My mom, of course, meant what a special spiritual merit the family was about to experience, not us flaunting our latest purchases. Since this event, we haven’t let my sister forget this incident. Whenever there’s a need to plan an important event, one of us will joke, “Yes!! What are we wearing?”
With the fashion industry being a $1.2 trillion global industry and with $250 billion spent annually on fashion in the U.S. alone, clearly what we’re wearing is kind of a big deal!
I certainly know this first hand. Although I don’t consider myself a materialistic person, I do spend a lot of time and mental energy on what I’m wearing. I’m not into designer or expensive clothing but I want to look good. As an active community leader and face of an organization, Aish Minnesota, I am invited to countless fundraisers, events, parties, b’nei mitzvot and weddings.

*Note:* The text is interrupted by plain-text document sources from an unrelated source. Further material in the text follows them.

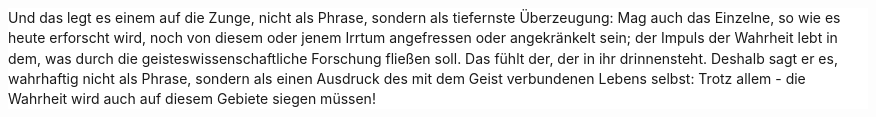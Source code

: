 Und das legt es einem auf die Zunge, nicht als Phrase, sondern als tiefernste Überzeugung: Mag auch das Einzelne, so wie es heute erforscht wird, noch von diesem oder jenem Irrtum angefressen oder angekränkelt sein; der Impuls der Wahrheit lebt in dem, was durch die geisteswissenschaftliche Forschung fließen soll. Das fühlt der, der in ihr drinnensteht. Deshalb sagt er es, wahrhaftig nicht als Phrase, sondern als einen Ausdruck des mit dem Geist verbundenen Lebens selbst: Trotz allem - die Wahrheit wird auch auf diesem Gebiete siegen müssen!
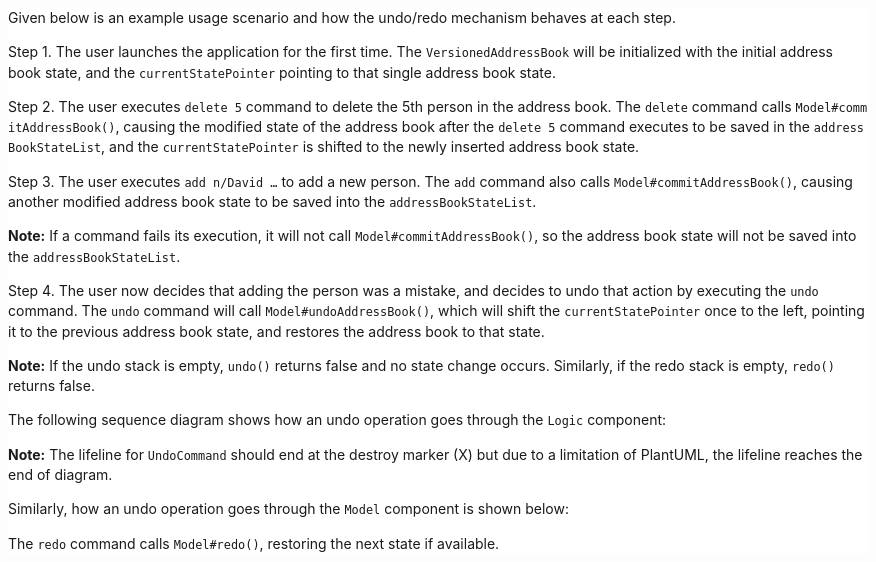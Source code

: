 Given below is an example usage scenario and how the undo/redo mechanism behaves at each step.

Step 1. The user launches the application for the first time. The `VersionedAddressBook` will be initialized with the initial address book state, and the `currentStatePointer` pointing to that single address book state.

<puml src="diagrams/UndoRedoState0.puml" width="400" alt="UndoRedoState0" />

Step 2. The user executes `delete 5` command to delete the 5th person in the address book. The `delete` command calls `Model#commitAddressBook()`, causing the modified state of the address book after the `delete 5` command executes to be saved in the `addressBookStateList`, and the `currentStatePointer` is shifted to the newly inserted address book state.

<puml src="diagrams/UndoRedoState1.puml" width="400" alt="UndoRedoState1" />

Step 3. The user executes `add n/David …​` to add a new person. The `add` command also calls `Model#commitAddressBook()`, causing another modified address book state to be saved into the `addressBookStateList`.

<puml src="diagrams/UndoRedoState2.puml" width="400" alt="UndoRedoState2" />

<box type="info" seamless>

**Note:** If a command fails its execution, it will not call `Model#commitAddressBook()`, so the address book state will not be saved into the `addressBookStateList`.

</box>

Step 4. The user now decides that adding the person was a mistake, and decides to undo that action by executing the `undo` command. The `undo` command will call `Model#undoAddressBook()`, which will shift the `currentStatePointer` once to the left, pointing it to the previous address book state, and restores the address book to that state.

<puml src="diagrams/UndoRedoState3.puml" width="400" alt="UndoRedoState3" />


<box type="info" seamless>

**Note:** If the undo stack is empty, `undo()` returns false and no state change occurs. Similarly, if the redo stack is empty, `redo()` returns false.

</box>

The following sequence diagram shows how an undo operation goes through the `Logic` component:

<puml src="diagrams/UndoSequenceDiagram-Logic.puml" width="550" alt="UndoSequenceDiagram-Logic" />

<box type="info" seamless>

**Note:** The lifeline for `UndoCommand` should end at the destroy marker (X) but due to a limitation of PlantUML, the lifeline reaches the end of diagram.

</box>

Similarly, how an undo operation goes through the `Model` component is shown below:

<puml src="diagrams/UndoSequenceDiagram-Model.puml" width="550" alt="UndoSequenceDiagram-Model" />

The `redo` command calls `Model#redo()`, restoring the next state if available.

<box type="info" seamless>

As I was acclimating to my role in the community, I was at first unfamiliar with the appropriate attire for each event. I would mildly obsess over my clothing. From dressy, business casual to casual, I had trouble keeping it all straight. I’d text friends “what are you wearing?” I didn’t want to be overdressed, didn’t want to be underdressed, I wanted to nail it. The most stressful of all, was our yearly annual benefit because it was our organization’s event. I almost felt like the mother of the bar mitzvah boy each year. I’d make my friends so crazy they’d say stop talking about this and take whatever you want from my closet and move on! Of course, this wouldn’t simplify things, it would only complicate my life with more options which would inevitably lead to pictures being sent to…my sister. To which she would joke, “Oh I forgot it’s the season of your annual photo shoot in your friend’s bathroom.”

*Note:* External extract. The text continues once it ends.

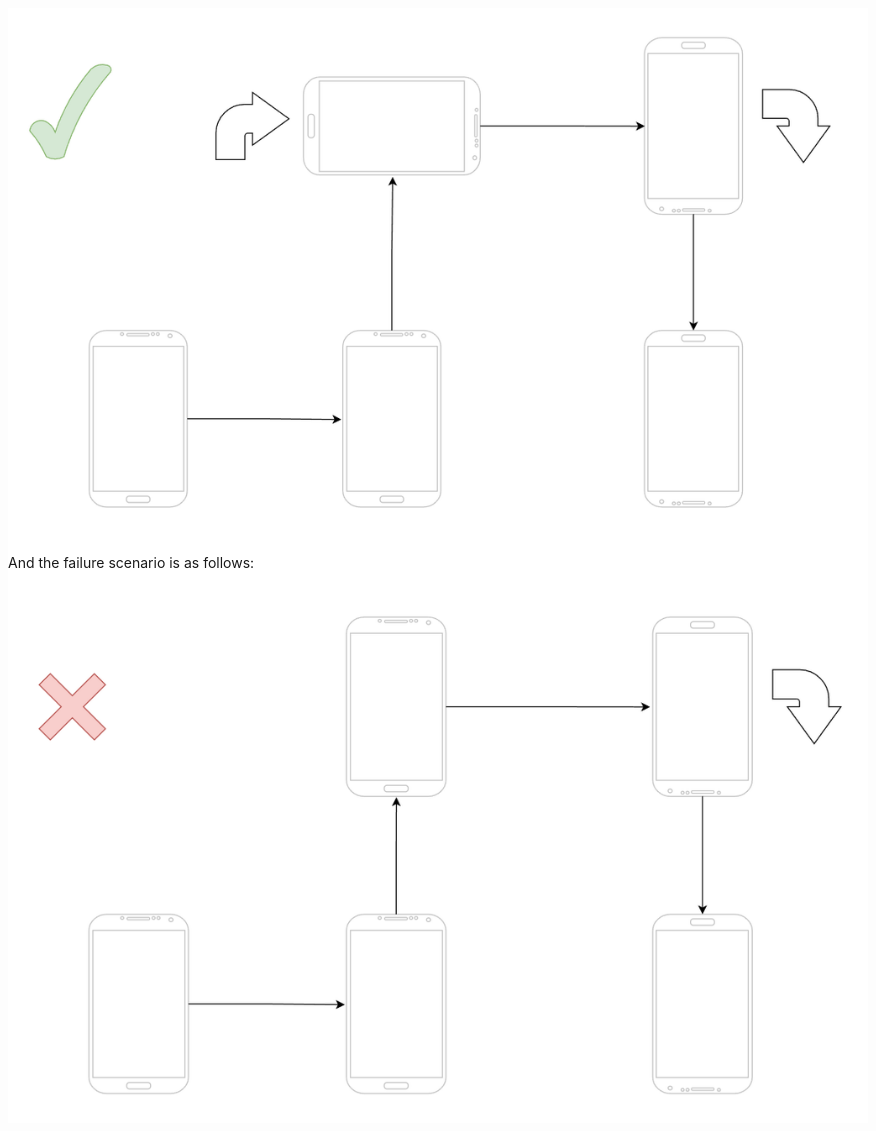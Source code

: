 ![successful](assets/successful.png)

And the failure scenario is as follows:

![failure](assets/failure.png)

And then I start to doubt myself. Can this immense effort and obsession over externals be justified? Yes, yes it can. And then I start to rationalize to myself: After all the first thing people see when they meet us before getting to know our inner essence is our outer appearance. Studies show that people who present well get better customer service and close more deals. I know I sometimes mistakenly make assumptions about others based on externals.
The other voice debates, no it cannot be justified to spend this much time and effort on my wardrobe.
I believe that our clothing can misrepresent us, like a traitor, in Hebrew a bogeid. And that is where the Hebrew word begadim – clothing – originated from. Sometimes our wardrobe choices don’t truly represent who we are.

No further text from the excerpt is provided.